Del Toro agrees. “We all have pasts, but we don’t go around explaining them to everybody,” he says. “In the original script there was a scene early on that told the audience more about my character. I was glad we took it out, because now all of the characters and behavior are essentially seen through Macer’s point of view.”
What little backstory does exist serves to inform Alejandro’s complicated morality, as many of his actions could be interpreted as heroic or criminal. “The line my character walks between those ideas is what I grabbed onto,” says Del Toro. “Denis and I were both committed to seeing how far we could go with that ambivalence.”
The City of the Dead Comes to Life
Everyone involved with Sicario was obsessed with getting the world they were portraying right, with a minimum of editorializing. Del Toro says, “I was concerned that the movie not condescend to one side of the border over another—that it be fair and honest to the situation.” Villeneuve had similar concerns: “My goal was to try to be as honest as possible in my depiction of Mexico.”
To that end, Villeneuve visited Juarez, a key setting in Sicario where much of the film’s violent action takes place, and soaked up the atmosphere—though security issues prevented him from actually shooting there. Like the merciless, death-riddled city depicted in Sicario—populated with spies, assassins and corpses hanging in plain air under freeways—Juarez is ruled by the drug cartels whose turf wars often lead to tragic consequences for anyone in the vicinity.
“I scouted in Juarez and got a great sense of the architecture and light, but it was far too dangerous to bring a film crew there,” Villeneuve says. Birds-eye shots of the city were acquired in a helicopter, but most of the film’s segments set in Juarez were shot in El Paso, Texas, Albuquerque, New Mexico and other places in Mexico, including Veracruz. Production designer Patrice Vermette recreated locations from the Bridge of the Americas to a subterranean cartel-dug tunnel.
The visit to Juarez nonetheless had a huge influence on the visual style of Sicario, shot by cinematographer Roger Deakins (who also lensed Prisoners). “I felt an enormous sense of fear and tension in the city,” the director says. “Sometimes there’s no one in the streets, and then you’ll have a burst of activity and you see people armed like they’re at war. The policemen look like soldiers.”
To render that tension visible, Villeneuve and Deakins decided on a lighting style that would accentuate the harshness of the light that falls upon the U.S.-Mexico border. “We were shooting in a lot of desert areas with brutal top light that I felt we should embrace,” Villeneuve says. “I wanted to emphasize the brutality of the sun and play with the dramatic shadows it creates.” They also used natural light from available sources whenever possible.

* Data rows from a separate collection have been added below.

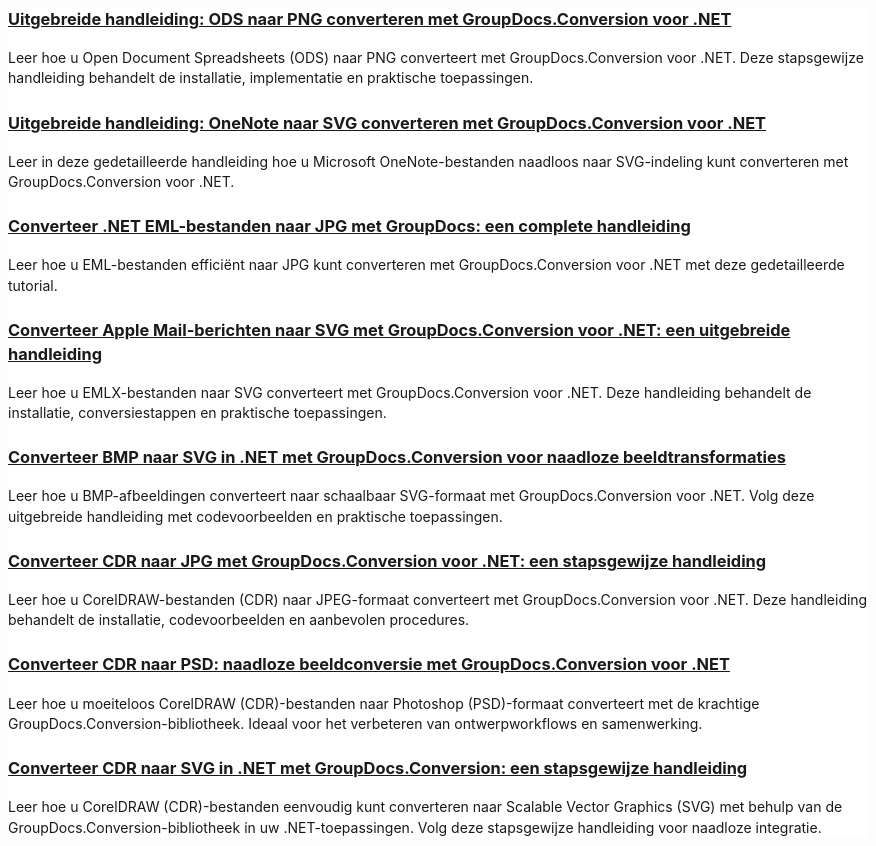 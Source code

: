 ### [Uitgebreide handleiding: ODS naar PNG converteren met GroupDocs.Conversion voor .NET](./convert-ods-to-png-groupdocs-conversion-net/)
Leer hoe u Open Document Spreadsheets (ODS) naar PNG converteert met GroupDocs.Conversion voor .NET. Deze stapsgewijze handleiding behandelt de installatie, implementatie en praktische toepassingen.

### [Uitgebreide handleiding: OneNote naar SVG converteren met GroupDocs.Conversion voor .NET](./convert-onenote-to-svg-groupdocs-conversion-net/)
Leer in deze gedetailleerde handleiding hoe u Microsoft OneNote-bestanden naadloos naar SVG-indeling kunt converteren met GroupDocs.Conversion voor .NET.

### [Converteer .NET EML-bestanden naar JPG met GroupDocs: een complete handleiding](./convert-dotnet-eml-to-jpg-groupdocs-conversion/)
Leer hoe u EML-bestanden efficiënt naar JPG kunt converteren met GroupDocs.Conversion voor .NET met deze gedetailleerde tutorial.

### [Converteer Apple Mail-berichten naar SVG met GroupDocs.Conversion voor .NET: een uitgebreide handleiding](./convert-apple-mail-to-svg-groupdocs-conversion-net/)
Leer hoe u EMLX-bestanden naar SVG converteert met GroupDocs.Conversion voor .NET. Deze handleiding behandelt de installatie, conversiestappen en praktische toepassingen.

### [Converteer BMP naar SVG in .NET met GroupDocs.Conversion voor naadloze beeldtransformaties](./convert-bmp-svg-groupdocs-conversion-dotnet/)
Leer hoe u BMP-afbeeldingen converteert naar schaalbaar SVG-formaat met GroupDocs.Conversion voor .NET. Volg deze uitgebreide handleiding met codevoorbeelden en praktische toepassingen.

### [Converteer CDR naar JPG met GroupDocs.Conversion voor .NET: een stapsgewijze handleiding](./convert-cdr-to-jpg-groupdocs-net/)
Leer hoe u CorelDRAW-bestanden (CDR) naar JPEG-formaat converteert met GroupDocs.Conversion voor .NET. Deze handleiding behandelt de installatie, codevoorbeelden en aanbevolen procedures.

### [Converteer CDR naar PSD: naadloze beeldconversie met GroupDocs.Conversion voor .NET](./convert-cdr-to-psd-groupdocs-conversion/)
Leer hoe u moeiteloos CorelDRAW (CDR)-bestanden naar Photoshop (PSD)-formaat converteert met de krachtige GroupDocs.Conversion-bibliotheek. Ideaal voor het verbeteren van ontwerpworkflows en samenwerking.

### [Converteer CDR naar SVG in .NET met GroupDocs.Conversion: een stapsgewijze handleiding](./convert-cdr-to-svg-groupdocs-conversion-net/)
Leer hoe u CorelDRAW (CDR)-bestanden eenvoudig kunt converteren naar Scalable Vector Graphics (SVG) met behulp van de GroupDocs.Conversion-bibliotheek in uw .NET-toepassingen. Volg deze stapsgewijze handleiding voor naadloze integratie.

Color palettes became “a kind of dance” between the gritty, naturalistic earth tones of the desert and the vibrant colors of the architecture that unfolds throughout Juarez. And relatively little color timing was conducted on the footage: “With Roger Deakins, everything is in camera. What you see on set is what you get. The color timing takes five minutes. The only thing we did was kill as much blue sky as possible.”
This lean, light touch conjures a gloom that seeps inexorably through the film’s every frame. And the same minimalist approach applied to sound design. Villeneuve sums his philosophy up: “Silence. The less sound I can use, the better.”
Even composer Jóhann Jóhannsson—who also worked on Prisoners—does little to disturb that eerie bareness. Per Villeneuve’s instructions, Johannsson wrote “a rhythm like a pulse that would come from the desert, underneath the feet of the characters—a kind of primitive, barbaric pulse.” All this emptiness has the paradoxical effect of pulling the viewer more into Sicario’s world—we lean into the chasm, wanting to hear beyond the silence.